| Aim of the exercise |
Identify, in the records below, every line where the string "https" appears, and copy each such line.

───── Supplied entries ─────

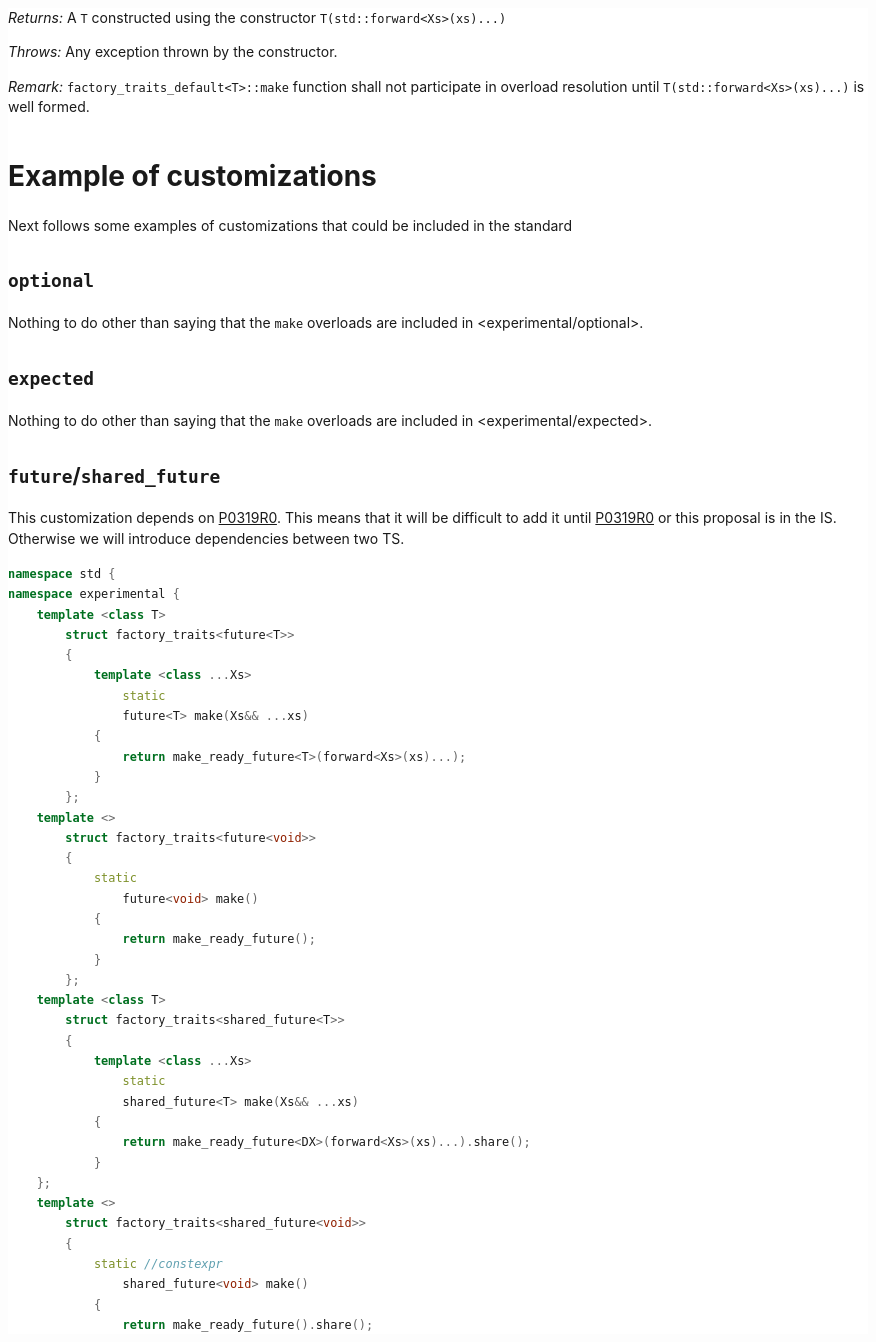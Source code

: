 *Returns:* A `T` constructed using the constructor `T(std::forward<Xs>(xs)...)`

*Throws:* Any exception thrown by the constructor.

*Remark:* `factory_traits_default<T>::make` function shall not participate in overload resolution until `T(std::forward<Xs>(xs)...)` is well formed.


# Example of customizations

Next follows some examples of customizations that could be included in the standard

## `optional`

Nothing to do other than saying that the `make` overloads are included in <experimental/optional>.

## `expected`

Nothing to do other than saying that the `make` overloads are included in <experimental/expected>.

## `future`/`shared_future`

This customization depends on [P0319R0]. This means that it will be difficult to add it until [P0319R0] or this proposal is in the IS. Otherwise we will introduce dependencies between two TS.

```c++
namespace std {
namespace experimental {
    template <class T>
        struct factory_traits<future<T>> 
        {
            template <class ...Xs>
                static 
                future<T> make(Xs&& ...xs)
            {
                return make_ready_future<T>(forward<Xs>(xs)...);
            }
        };
    template <>
        struct factory_traits<future<void>> 
        {
            static 
                future<void> make()
            {
                return make_ready_future();
            }
        };
    template <class T>
        struct factory_traits<shared_future<T>> 
        {
            template <class ...Xs>
                static 
                shared_future<T> make(Xs&& ...xs)
            {
                return make_ready_future<DX>(forward<Xs>(xs)...).share();
            }
    };
    template <>
        struct factory_traits<shared_future<void>> 
        {
            static //constexpr
                shared_future<void> make()
            {
                return make_ready_future().share();
```

[N4381]: http://open-std.org/JTC1/SC22/WG21/docs/papers/2015/n4381.html "Suggested Design for Customization Points"
[N4564]: http://www.open-std.org/jtc1/sc22/wg21/docs/papers/2015/n4564.pdf "N4564 - Working Draft, C++ Extensions for Library Fundamentals, Version 2 PDTS"
[P0091R0]: http://www.open-std.org/jtc1/sc22/wg21/docs/papers/2015/p0091r0.html "Template parameter deduction for constructors (Rev. 3)"
[P0318R0]: http://www.open-std.org/JTC1/SC22/WG21/docs/papers/2016/p0318r0.pdf "`decay_unwrap` and `unwrap_reference`"
[P0319R0]: http://www.open-std.org/JTC1/SC22/WG21/docs/papers/2016/p0319r0.pdf "Adding Emplace functions for `promise<T>/future<T>`"  
[P0323R0]: http://www.open-std.org/JTC1/SC22/WG21/docs/papers/2016/p0323r0.pdf "A proposal to add a utility class to represent expected monad (Revision 2)"
[P0343R0]: http://www.open-std.org/JTC1/SC22/WG21/docs/papers/2016/p0343r0.pdf "Meta-programming High-Order functions"   
[Range-V3]: https://github.com/ericniebler/range-v3
[Meta]: https://github.com/ericniebler/meta
[Boost.Hana]: https://github.com/ldionne/hana
[Pure]: https://github.com/splinterofchaos/Pure
[Fit]: https://github.com/pfultz2/Fit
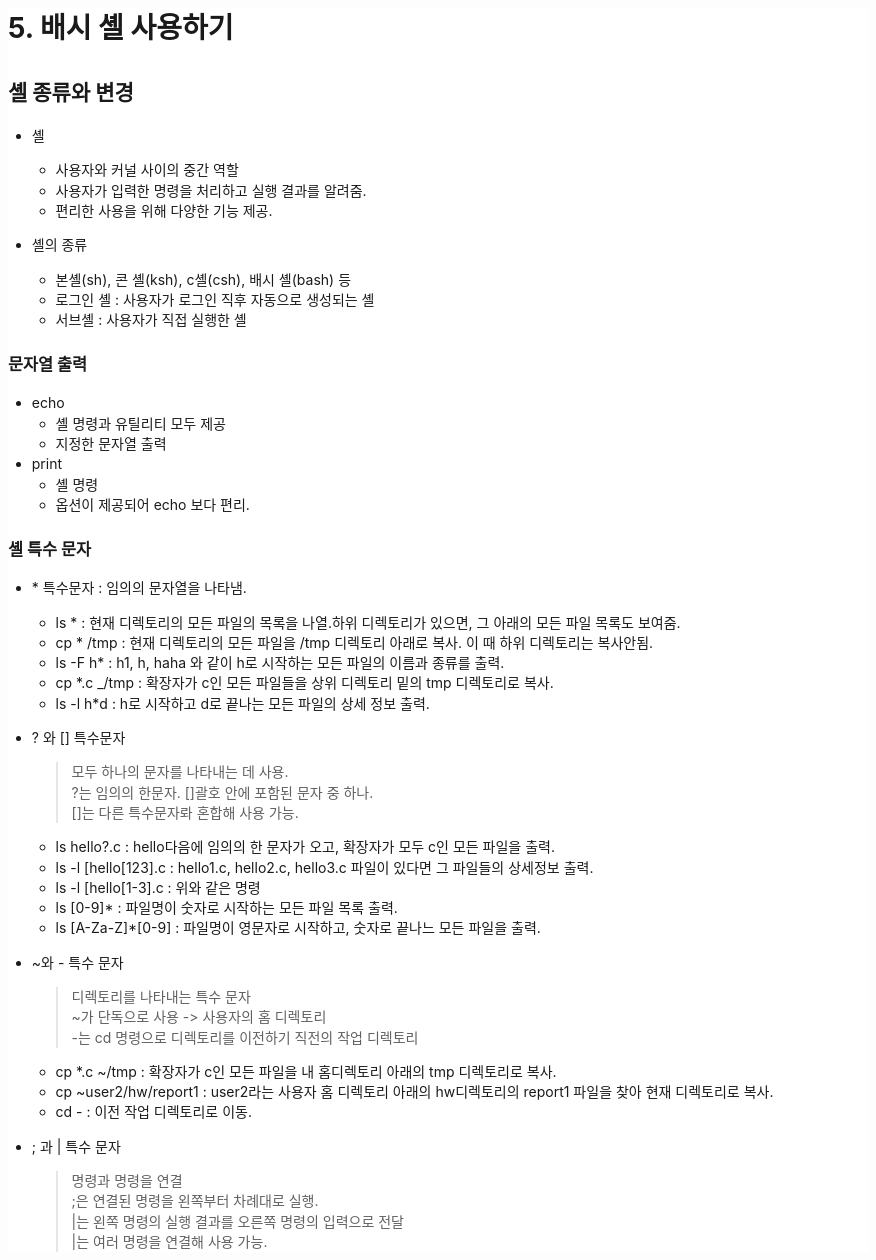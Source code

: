 # 5. 배시 셸 사용하기

## 셸 종류와 변경

* 셸 
    - 사용자와 커널 사이의 중간 역할
    - 사용자가 입력한 명령을 처리하고 실행 결과를 알려줌.
    - 편리한 사용을 위해 다양한 기능 제공.

* 셸의 종류
    - 본셸(sh), 콘 셸(ksh), c셸(csh), 배시 셸(bash) 등
    - 로그인 셸 : 사용자가 로그인 직후 자동으로 생성되는 셸
    - 서브셸 : 사용자가 직접 실행한 셸

### 문자열 출력
* echo
    - 셸 명령과 유틸리티 모두 제공
    - 지정한 문자열 출력
* print
    - 셸 명령
    - 옵션이 제공되어 echo 보다 편리.

### 셸 특수 문자
* \* 특수문자 : 임의의 문자열을 나타냄.
    - ls * : 현재 디렉토리의 모든 파일의 목록을 나열.하위 디렉토리가 있으면,  그 아래의 모든 파일 목록도 보여줌.
    - cp * /tmp : 현재 디렉토리의 모든 파일을 /tmp 디렉토리 아래로 복사. 이 때 하위 디렉토리는 복사안됨.
    - ls -F h* : h1, h, haha 와 같이 h로 시작하는 모든 파일의 이름과 종류를 출력.
    - cp *.c _/tmp : 확장자가 c인 모든 파일들을 상위 디렉토리 밑의 tmp 디렉토리로 복사.
    - ls -l h*d : h로 시작하고 d로 끝나는 모든 파일의 상세 정보 출력.

* ? 와 [] 특수문자
    > 모두 하나의 문자를 나타내는 데 사용.<br>
    > ?는 임의의 한문자. []괄호 안에 포함된 문자 중 하나.<br>
    >[]는 다른 특수문자롸 혼합해 사용 가능.<br>

    - ls hello?.c : hello다음에 임의의 한 문자가 오고, 확장자가 모두 c인 모든 파일을 출력.
    - ls -l [hello[123].c : hello1.c, hello2.c, hello3.c 파일이 있다면 그 파일들의 상세정보 출력.
    - ls -l [hello[1-3].c : 위와 같은 명령
    - ls [0-9]* : 파일명이 숫자로 시작하는 모든 파일 목록 출력.
    - ls [A-Za-Z]*[0-9] : 파일명이 영문자로 시작하고, 숫자로 끝나느 모든 파일을 출력.

* ~와 - 특수 문자
    > 디렉토리를 나타내는 특수 문자<br>
    > ~가 단독으로 사용 -> 사용자의 홈 디렉토리<br>
    > -는 cd 명령으로 디렉토리를 이전하기 직전의 작업 디렉토리

    - cp *.c ~/tmp : 확장자가 c인 모든 파일을 내 홈디렉토리 아래의 tmp 디렉토리로 복사.
    - cp ~user2/hw/report1 : user2라는 사용자 홈 디렉토리 아래의 hw디렉토리의 report1 파일을 찾아 현재 디렉토리로 복사.
    - cd - : 이전 작업 디렉토리로 이동.

* ; 과 | 특수 문자
    > 명령과 명령을 연결 <br>
    > ;은 연결된 명령을 왼쪽부터 차례대로 실행.<br>
    > |는 왼쪽 명령의 실행 결과를 오른쪽 명령의 입력으로 전달 <br>
    > |는 여러 명령을 연결해 사용 가능.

─────

| Result of the exercise |
[Range-V3]: https://github.com/ericniebler/range-v3
[Meta]: https://github.com/ericniebler/meta
[Boost.Hana]: https://github.com/ldionne/hana
[Pure]: https://github.com/splinterofchaos/Pure
[Fit]: https://github.com/pfultz2/Fit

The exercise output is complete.